# [Your goal]
Taking the entries below from the top, restate each line exactly and end with the line containing "HOME PAGE (landings/nieuwe".

# [Saved entries]
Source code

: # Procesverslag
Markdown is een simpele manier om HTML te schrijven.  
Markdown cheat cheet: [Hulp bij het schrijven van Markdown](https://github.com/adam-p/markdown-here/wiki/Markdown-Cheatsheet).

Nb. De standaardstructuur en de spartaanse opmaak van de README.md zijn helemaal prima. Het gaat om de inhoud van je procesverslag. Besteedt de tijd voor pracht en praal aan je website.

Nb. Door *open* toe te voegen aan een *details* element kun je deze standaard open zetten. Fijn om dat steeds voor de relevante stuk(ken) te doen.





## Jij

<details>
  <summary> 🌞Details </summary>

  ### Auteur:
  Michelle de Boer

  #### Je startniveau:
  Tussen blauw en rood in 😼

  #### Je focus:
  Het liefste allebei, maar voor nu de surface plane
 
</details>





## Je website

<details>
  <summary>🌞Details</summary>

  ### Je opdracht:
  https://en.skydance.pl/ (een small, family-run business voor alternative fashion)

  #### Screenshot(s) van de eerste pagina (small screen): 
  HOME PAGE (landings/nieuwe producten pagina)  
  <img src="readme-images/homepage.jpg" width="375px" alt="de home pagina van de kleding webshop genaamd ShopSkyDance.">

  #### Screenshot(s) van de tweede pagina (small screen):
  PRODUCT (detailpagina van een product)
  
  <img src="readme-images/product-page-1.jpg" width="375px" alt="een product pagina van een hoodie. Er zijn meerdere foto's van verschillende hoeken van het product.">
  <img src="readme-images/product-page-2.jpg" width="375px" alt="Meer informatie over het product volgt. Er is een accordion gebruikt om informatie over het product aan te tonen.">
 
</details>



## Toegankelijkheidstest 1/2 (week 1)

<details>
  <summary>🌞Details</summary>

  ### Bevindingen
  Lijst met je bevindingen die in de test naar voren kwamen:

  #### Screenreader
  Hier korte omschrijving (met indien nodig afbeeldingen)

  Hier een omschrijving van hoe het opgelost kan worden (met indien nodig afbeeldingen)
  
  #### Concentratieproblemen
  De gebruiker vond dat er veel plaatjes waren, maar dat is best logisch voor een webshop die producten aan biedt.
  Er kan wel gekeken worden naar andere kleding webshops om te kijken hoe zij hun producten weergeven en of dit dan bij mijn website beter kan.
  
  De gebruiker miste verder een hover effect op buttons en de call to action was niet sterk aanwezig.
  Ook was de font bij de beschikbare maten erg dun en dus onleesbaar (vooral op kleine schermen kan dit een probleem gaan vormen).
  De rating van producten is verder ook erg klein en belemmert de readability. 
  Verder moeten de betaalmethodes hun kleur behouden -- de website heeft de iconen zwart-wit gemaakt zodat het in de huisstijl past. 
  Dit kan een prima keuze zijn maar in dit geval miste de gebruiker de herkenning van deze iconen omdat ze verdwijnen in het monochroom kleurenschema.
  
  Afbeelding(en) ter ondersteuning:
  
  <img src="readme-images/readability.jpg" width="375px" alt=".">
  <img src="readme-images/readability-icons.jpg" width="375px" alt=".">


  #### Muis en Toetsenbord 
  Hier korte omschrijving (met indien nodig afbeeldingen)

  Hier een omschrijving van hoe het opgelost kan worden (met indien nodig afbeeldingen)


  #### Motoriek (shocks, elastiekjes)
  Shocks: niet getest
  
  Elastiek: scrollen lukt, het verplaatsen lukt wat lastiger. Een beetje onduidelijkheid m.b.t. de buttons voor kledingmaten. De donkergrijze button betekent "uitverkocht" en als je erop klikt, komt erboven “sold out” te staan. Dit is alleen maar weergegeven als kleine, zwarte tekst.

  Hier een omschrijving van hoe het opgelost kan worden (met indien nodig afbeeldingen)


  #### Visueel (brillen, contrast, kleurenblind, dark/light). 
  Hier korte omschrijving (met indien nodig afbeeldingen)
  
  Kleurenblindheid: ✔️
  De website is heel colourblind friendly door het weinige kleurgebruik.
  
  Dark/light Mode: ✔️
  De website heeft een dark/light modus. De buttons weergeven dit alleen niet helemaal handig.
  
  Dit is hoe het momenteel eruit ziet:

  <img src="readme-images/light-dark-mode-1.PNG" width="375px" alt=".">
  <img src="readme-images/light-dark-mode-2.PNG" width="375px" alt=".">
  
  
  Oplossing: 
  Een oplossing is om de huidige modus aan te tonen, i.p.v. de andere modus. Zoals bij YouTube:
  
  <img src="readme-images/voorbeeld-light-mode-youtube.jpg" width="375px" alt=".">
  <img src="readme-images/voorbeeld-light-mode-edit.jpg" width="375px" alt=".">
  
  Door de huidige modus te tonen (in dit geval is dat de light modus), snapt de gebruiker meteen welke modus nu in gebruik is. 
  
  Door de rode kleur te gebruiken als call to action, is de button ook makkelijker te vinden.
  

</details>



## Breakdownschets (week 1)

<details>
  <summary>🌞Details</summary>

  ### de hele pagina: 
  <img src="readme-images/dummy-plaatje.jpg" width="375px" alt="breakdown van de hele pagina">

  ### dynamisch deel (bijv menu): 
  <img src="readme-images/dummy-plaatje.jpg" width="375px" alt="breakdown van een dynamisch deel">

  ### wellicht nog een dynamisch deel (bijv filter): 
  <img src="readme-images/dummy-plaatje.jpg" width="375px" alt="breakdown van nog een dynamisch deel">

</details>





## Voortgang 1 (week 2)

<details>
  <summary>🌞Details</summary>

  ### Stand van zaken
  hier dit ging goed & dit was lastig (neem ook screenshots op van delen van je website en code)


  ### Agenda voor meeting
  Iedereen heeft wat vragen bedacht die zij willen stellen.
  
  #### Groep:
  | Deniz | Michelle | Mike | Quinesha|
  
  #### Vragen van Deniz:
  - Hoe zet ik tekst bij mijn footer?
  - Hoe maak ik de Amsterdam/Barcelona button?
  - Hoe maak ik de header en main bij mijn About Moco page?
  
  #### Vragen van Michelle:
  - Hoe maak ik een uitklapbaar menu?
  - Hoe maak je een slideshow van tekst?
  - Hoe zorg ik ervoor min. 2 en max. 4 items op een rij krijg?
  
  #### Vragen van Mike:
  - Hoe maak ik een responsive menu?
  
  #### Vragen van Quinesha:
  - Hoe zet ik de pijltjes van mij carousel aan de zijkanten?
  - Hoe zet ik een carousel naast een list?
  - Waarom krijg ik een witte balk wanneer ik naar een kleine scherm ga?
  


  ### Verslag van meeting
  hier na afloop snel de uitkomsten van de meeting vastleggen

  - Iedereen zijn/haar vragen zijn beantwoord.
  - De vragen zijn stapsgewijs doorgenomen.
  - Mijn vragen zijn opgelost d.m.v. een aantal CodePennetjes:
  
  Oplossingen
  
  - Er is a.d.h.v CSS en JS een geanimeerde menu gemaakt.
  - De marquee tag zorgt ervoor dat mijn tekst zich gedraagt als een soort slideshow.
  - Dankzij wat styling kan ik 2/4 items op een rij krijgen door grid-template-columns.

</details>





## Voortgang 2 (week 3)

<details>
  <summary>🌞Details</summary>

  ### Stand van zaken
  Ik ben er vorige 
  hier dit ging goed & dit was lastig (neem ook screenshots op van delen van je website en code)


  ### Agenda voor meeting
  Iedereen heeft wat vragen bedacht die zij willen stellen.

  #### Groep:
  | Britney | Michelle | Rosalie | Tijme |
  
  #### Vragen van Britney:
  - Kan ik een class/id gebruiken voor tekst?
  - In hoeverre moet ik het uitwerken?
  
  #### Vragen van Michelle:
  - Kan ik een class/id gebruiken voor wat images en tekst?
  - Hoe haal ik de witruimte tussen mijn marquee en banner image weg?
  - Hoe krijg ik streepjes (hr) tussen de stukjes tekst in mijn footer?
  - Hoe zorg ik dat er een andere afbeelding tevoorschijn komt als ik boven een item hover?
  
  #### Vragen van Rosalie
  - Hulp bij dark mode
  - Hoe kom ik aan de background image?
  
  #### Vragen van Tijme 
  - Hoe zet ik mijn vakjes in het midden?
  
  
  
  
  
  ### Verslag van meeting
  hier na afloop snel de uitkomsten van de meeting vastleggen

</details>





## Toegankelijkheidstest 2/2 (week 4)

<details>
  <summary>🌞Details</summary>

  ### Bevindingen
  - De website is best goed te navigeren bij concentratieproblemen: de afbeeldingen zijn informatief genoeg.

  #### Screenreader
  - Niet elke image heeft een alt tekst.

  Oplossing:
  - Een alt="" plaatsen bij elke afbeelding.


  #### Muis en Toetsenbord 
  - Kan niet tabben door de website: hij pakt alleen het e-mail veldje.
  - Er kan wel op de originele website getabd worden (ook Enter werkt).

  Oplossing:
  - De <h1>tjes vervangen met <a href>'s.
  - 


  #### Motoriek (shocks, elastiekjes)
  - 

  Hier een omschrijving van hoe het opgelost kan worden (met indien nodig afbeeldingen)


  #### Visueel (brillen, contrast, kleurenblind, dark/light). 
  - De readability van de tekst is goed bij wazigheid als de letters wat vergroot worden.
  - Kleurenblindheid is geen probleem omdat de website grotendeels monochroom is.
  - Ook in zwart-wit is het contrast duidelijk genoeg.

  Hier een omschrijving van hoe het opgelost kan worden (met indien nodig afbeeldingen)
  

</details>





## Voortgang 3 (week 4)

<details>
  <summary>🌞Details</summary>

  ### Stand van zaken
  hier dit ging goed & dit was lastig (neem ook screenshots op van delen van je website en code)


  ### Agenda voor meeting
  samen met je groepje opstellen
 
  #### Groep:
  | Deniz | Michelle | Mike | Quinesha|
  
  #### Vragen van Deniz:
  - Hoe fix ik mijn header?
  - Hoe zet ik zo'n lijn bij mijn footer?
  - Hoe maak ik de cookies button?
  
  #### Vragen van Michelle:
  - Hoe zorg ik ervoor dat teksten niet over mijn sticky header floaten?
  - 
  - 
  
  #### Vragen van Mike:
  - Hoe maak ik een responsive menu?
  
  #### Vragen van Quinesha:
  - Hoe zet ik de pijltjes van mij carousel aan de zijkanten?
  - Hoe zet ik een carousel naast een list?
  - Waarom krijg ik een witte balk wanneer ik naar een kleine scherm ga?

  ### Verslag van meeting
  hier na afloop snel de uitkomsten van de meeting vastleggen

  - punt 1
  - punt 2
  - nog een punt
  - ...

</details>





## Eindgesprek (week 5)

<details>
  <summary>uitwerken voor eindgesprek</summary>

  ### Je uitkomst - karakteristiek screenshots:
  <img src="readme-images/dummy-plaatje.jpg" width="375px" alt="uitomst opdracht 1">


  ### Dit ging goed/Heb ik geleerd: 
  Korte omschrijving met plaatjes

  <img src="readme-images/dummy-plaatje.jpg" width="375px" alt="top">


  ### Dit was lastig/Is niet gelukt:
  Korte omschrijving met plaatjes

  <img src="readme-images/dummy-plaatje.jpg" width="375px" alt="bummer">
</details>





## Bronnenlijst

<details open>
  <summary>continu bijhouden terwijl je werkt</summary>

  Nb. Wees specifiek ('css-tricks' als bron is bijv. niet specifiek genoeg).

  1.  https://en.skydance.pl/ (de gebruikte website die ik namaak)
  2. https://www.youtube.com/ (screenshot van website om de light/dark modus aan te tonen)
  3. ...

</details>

# [Exercise response]
Source code

: # Procesverslag
Markdown is een simpele manier om HTML te schrijven.  
Markdown cheat cheet: [Hulp bij het schrijven van Markdown](https://github.com/adam-p/markdown-here/wiki/Markdown-Cheatsheet).

Nb. De standaardstructuur en de spartaanse opmaak van de README.md zijn helemaal prima. Het gaat om de inhoud van je procesverslag. Besteedt de tijd voor pracht en praal aan je website.

Nb. Door *open* toe te voegen aan een *details* element kun je deze standaard open zetten. Fijn om dat steeds voor de relevante stuk(ken) te doen.





## Jij

<details>
  <summary> 🌞Details </summary>

  ### Auteur:
  Michelle de Boer

  #### Je startniveau:
  Tussen blauw en rood in 😼

  #### Je focus:
  Het liefste allebei, maar voor nu de surface plane
 
</details>





## Je website

<details>
  <summary>🌞Details</summary>

  ### Je opdracht:
  https://en.skydance.pl/ (een small, family-run business voor alternative fashion)

  #### Screenshot(s) van de eerste pagina (small screen): 
  HOME PAGE (landings/nieuwe producten pagina)  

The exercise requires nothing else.